What the task requires » Check the records below line by line. Give the count of lines with "MANOA", and nothing else.

[Records contained in a dataset]
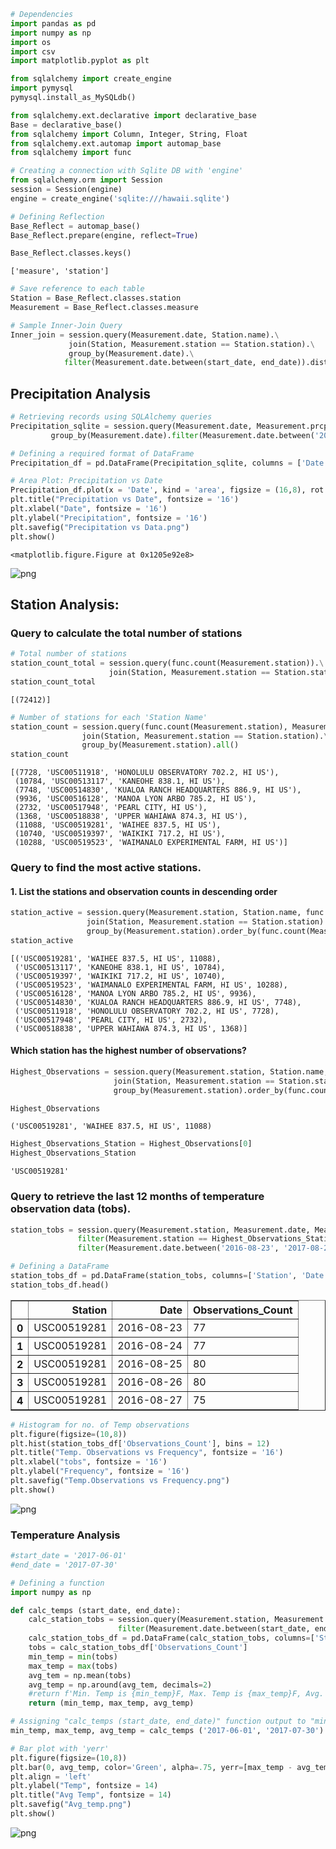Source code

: 

```python
# Dependencies
import pandas as pd
import numpy as np
import os
import csv
import matplotlib.pyplot as plt

from sqlalchemy import create_engine
import pymysql
pymysql.install_as_MySQLdb()

from sqlalchemy.ext.declarative import declarative_base
Base = declarative_base()
from sqlalchemy import Column, Integer, String, Float
from sqlalchemy.ext.automap import automap_base
from sqlalchemy import func
```


```python
# Creating a connection with Sqlite DB with 'engine' 
from sqlalchemy.orm import Session
session = Session(engine)
engine = create_engine('sqlite:///hawaii.sqlite')
```


```python
# Defining Reflection
Base_Reflect = automap_base()
Base_Reflect.prepare(engine, reflect=True)
```


```python
Base_Reflect.classes.keys()
```




    ['measure', 'station']




```python
# Save reference to each table
Station = Base_Reflect.classes.station
Measurement = Base_Reflect.classes.measure
```


```python
# Sample Inner-Join Query
Inner_join = session.query(Measurement.date, Station.name).\
             join(Station, Measurement.station == Station.station).\
             group_by(Measurement.date).\
            filter(Measurement.date.between(start_date, end_date)).distinct()
```

## Precipitation Analysis


```python
# Retrieving records using SQLAlchemy queries
Precipitation_sqlite = session.query(Measurement.date, Measurement.prcp).\
         group_by(Measurement.date).filter(Measurement.date.between('2016-08-23', '2017-08-23')).all()

# Defining a required format of DataFrame
Precipitation_df = pd.DataFrame(Precipitation_sqlite, columns = ['Date', 'Precipitation'])
```


```python
# Area Plot: Precipitation vs Date
Precipitation_df.plot(x = 'Date', kind = 'area', figsize = (16,8), rot = 70, fontsize = 16)
plt.title("Precipitation vs Date", fontsize = '16')
plt.xlabel("Date", fontsize = '16')
plt.ylabel("Precipitation", fontsize = '16')
plt.savefig("Precipitation vs Data.png")
plt.show()
```


    <matplotlib.figure.Figure at 0x1205e92e8>



![png](Climate_Analysis_files/Climate_Analysis_8_1.png)


## Station Analysis:

### Query to calculate the total number of stations


```python
# Total number of stations
station_count_total = session.query(func.count(Measurement.station)).\
                      join(Station, Measurement.station == Station.station).all()
station_count_total
```




    [(72412)]




```python
# Number of stations for each 'Station Name'
station_count = session.query(func.count(Measurement.station), Measurement.station, Station.name).\
                join(Station, Measurement.station == Station.station).\
                group_by(Measurement.station).all()
station_count
```




    [(7728, 'USC00511918', 'HONOLULU OBSERVATORY 702.2, HI US'),
     (10784, 'USC00513117', 'KANEOHE 838.1, HI US'),
     (7748, 'USC00514830', 'KUALOA RANCH HEADQUARTERS 886.9, HI US'),
     (9936, 'USC00516128', 'MANOA LYON ARBO 785.2, HI US'),
     (2732, 'USC00517948', 'PEARL CITY, HI US'),
     (1368, 'USC00518838', 'UPPER WAHIAWA 874.3, HI US'),
     (11088, 'USC00519281', 'WAIHEE 837.5, HI US'),
     (10740, 'USC00519397', 'WAIKIKI 717.2, HI US'),
     (10288, 'USC00519523', 'WAIMANALO EXPERIMENTAL FARM, HI US')]



### Query to find the most active stations.

#### 1. List the stations and observation counts in descending order


```python
station_active = session.query(Measurement.station, Station.name, func.count(Measurement.tobs)).\
                 join(Station, Measurement.station == Station.station).\
                 group_by(Measurement.station).order_by(func.count(Measurement.tobs).desc()).all()
station_active
```




    [('USC00519281', 'WAIHEE 837.5, HI US', 11088),
     ('USC00513117', 'KANEOHE 838.1, HI US', 10784),
     ('USC00519397', 'WAIKIKI 717.2, HI US', 10740),
     ('USC00519523', 'WAIMANALO EXPERIMENTAL FARM, HI US', 10288),
     ('USC00516128', 'MANOA LYON ARBO 785.2, HI US', 9936),
     ('USC00514830', 'KUALOA RANCH HEADQUARTERS 886.9, HI US', 7748),
     ('USC00511918', 'HONOLULU OBSERVATORY 702.2, HI US', 7728),
     ('USC00517948', 'PEARL CITY, HI US', 2732),
     ('USC00518838', 'UPPER WAHIAWA 874.3, HI US', 1368)]



#### Which station has the highest number of observations?


```python
Highest_Observations = session.query(Measurement.station, Station.name, func.count(Measurement.tobs)).\
                       join(Station, Measurement.station == Station.station).\
                       group_by(Measurement.station).order_by(func.count(Measurement.tobs).desc()).first()

Highest_Observations
```




    ('USC00519281', 'WAIHEE 837.5, HI US', 11088)




```python
Highest_Observations_Station = Highest_Observations[0]
Highest_Observations_Station
```




    'USC00519281'



### Query to retrieve the last 12 months of temperature observation data (tobs).


```python
station_tobs = session.query(Measurement.station, Measurement.date, Measurement.tobs).\
               filter(Measurement.station == Highest_Observations_Station).\
               filter(Measurement.date.between('2016-08-23', '2017-08-23')).all()   
```


```python
# Defining a DataFrame
station_tobs_df = pd.DataFrame(station_tobs, columns=['Station', 'Date', 'Observations_Count'])
station_tobs_df.head()
```




<div>
<style>
    .dataframe thead tr:only-child th {
        text-align: right;
    }

    .dataframe thead th {
        text-align: left;
    }

    .dataframe tbody tr th {
        vertical-align: top;
    }
</style>
<table border="1" class="dataframe">
  <thead>
    <tr style="text-align: right;">
      <th></th>
      <th>Station</th>
      <th>Date</th>
      <th>Observations_Count</th>
    </tr>
  </thead>
  <tbody>
    <tr>
      <th>0</th>
      <td>USC00519281</td>
      <td>2016-08-23</td>
      <td>77</td>
    </tr>
    <tr>
      <th>1</th>
      <td>USC00519281</td>
      <td>2016-08-24</td>
      <td>77</td>
    </tr>
    <tr>
      <th>2</th>
      <td>USC00519281</td>
      <td>2016-08-25</td>
      <td>80</td>
    </tr>
    <tr>
      <th>3</th>
      <td>USC00519281</td>
      <td>2016-08-26</td>
      <td>80</td>
    </tr>
    <tr>
      <th>4</th>
      <td>USC00519281</td>
      <td>2016-08-27</td>
      <td>75</td>
    </tr>
  </tbody>
</table>
</div>




```python
# Histogram for no. of Temp observations
plt.figure(figsize=(10,8))
plt.hist(station_tobs_df['Observations_Count'], bins = 12)
plt.title("Temp. Observations vs Frequency", fontsize = '16')
plt.xlabel("tobs", fontsize = '16')
plt.ylabel("Frequency", fontsize = '16')
plt.savefig("Temp.Observations vs Frequency.png")
plt.show()
```


![png](Climate_Analysis_files/Climate_Analysis_22_0.png)


### Temperature Analysis


```python
#start_date = '2017-06-01'
#end_date = '2017-07-30'
```


```python
# Defining a function
import numpy as np

def calc_temps (start_date, end_date):
    calc_station_tobs = session.query(Measurement.station, Measurement.date, Measurement.tobs).\
                        filter(Measurement.date.between(start_date, end_date)).all()
    calc_station_tobs_df = pd.DataFrame(calc_station_tobs, columns=['Station', 'Date', 'Observations_Count'])
    tobs = calc_station_tobs_df['Observations_Count']
    min_temp = min(tobs)
    max_temp = max(tobs)
    avg_tem = np.mean(tobs)
    avg_temp = np.around(avg_tem, decimals=2)
    #return f'Min. Temp is {min_temp}F, Max. Temp is {max_temp}F, Avg. Temp is {avg_temp}F'
    return (min_temp, max_temp, avg_temp)
```


```python
# Assigning "calc_temps (start_date, end_date)" function output to "min_temp, max_temp, avg_temp" 
min_temp, max_temp, avg_temp = calc_temps ('2017-06-01', '2017-07-30')
```


```python
# Bar plot with 'yerr'
plt.figure(figsize=(10,8))
plt.bar(0, avg_temp, color='Green', alpha=.75, yerr=[max_temp - avg_temp])
plt.align = 'left'
plt.ylabel("Temp", fontsize = 14)
plt.title("Avg Temp", fontsize = 14)
plt.savefig("Avg_temp.png")
plt.show()
```


![png](Climate_Analysis_files/Climate_Analysis_27_0.png)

Exercise solution » 2